- _Dataset records_:

_ _ _ _ _ _ _

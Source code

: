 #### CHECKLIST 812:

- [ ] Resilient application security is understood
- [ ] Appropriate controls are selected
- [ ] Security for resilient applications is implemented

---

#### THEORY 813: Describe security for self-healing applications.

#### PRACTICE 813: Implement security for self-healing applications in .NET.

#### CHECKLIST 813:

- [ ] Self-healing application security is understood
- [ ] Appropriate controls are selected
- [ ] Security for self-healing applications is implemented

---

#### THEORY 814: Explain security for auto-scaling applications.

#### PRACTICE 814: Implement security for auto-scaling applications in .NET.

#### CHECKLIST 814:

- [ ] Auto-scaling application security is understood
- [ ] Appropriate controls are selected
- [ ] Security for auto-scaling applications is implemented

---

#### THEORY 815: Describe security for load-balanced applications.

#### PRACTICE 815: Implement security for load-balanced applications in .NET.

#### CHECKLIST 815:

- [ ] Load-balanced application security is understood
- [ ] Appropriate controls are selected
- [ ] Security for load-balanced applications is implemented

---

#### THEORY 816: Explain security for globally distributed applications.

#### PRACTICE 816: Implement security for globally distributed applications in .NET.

_ _ _ _ _ _ _

- _Exercise directions_: Set down every record above, word for word.

- _Expected answer_:
Source code

: #### CHECKLIST 812:

- [ ] Resilient application security is understood
- [ ] Appropriate controls are selected
- [ ] Security for resilient applications is implemented

---

#### THEORY 813: Describe security for self-healing applications.

#### PRACTICE 813: Implement security for self-healing applications in .NET.

#### CHECKLIST 813:

- [ ] Self-healing application security is understood
- [ ] Appropriate controls are selected
- [ ] Security for self-healing applications is implemented

---

#### THEORY 814: Explain security for auto-scaling applications.

#### PRACTICE 814: Implement security for auto-scaling applications in .NET.

#### CHECKLIST 814:

- [ ] Auto-scaling application security is understood
- [ ] Appropriate controls are selected
- [ ] Security for auto-scaling applications is implemented

---

#### THEORY 815: Describe security for load-balanced applications.

#### PRACTICE 815: Implement security for load-balanced applications in .NET.

#### CHECKLIST 815:

- [ ] Load-balanced application security is understood
- [ ] Appropriate controls are selected
- [ ] Security for load-balanced applications is implemented

---

#### THEORY 816: Explain security for globally distributed applications.

#### PRACTICE 816: Implement security for globally distributed applications in .NET.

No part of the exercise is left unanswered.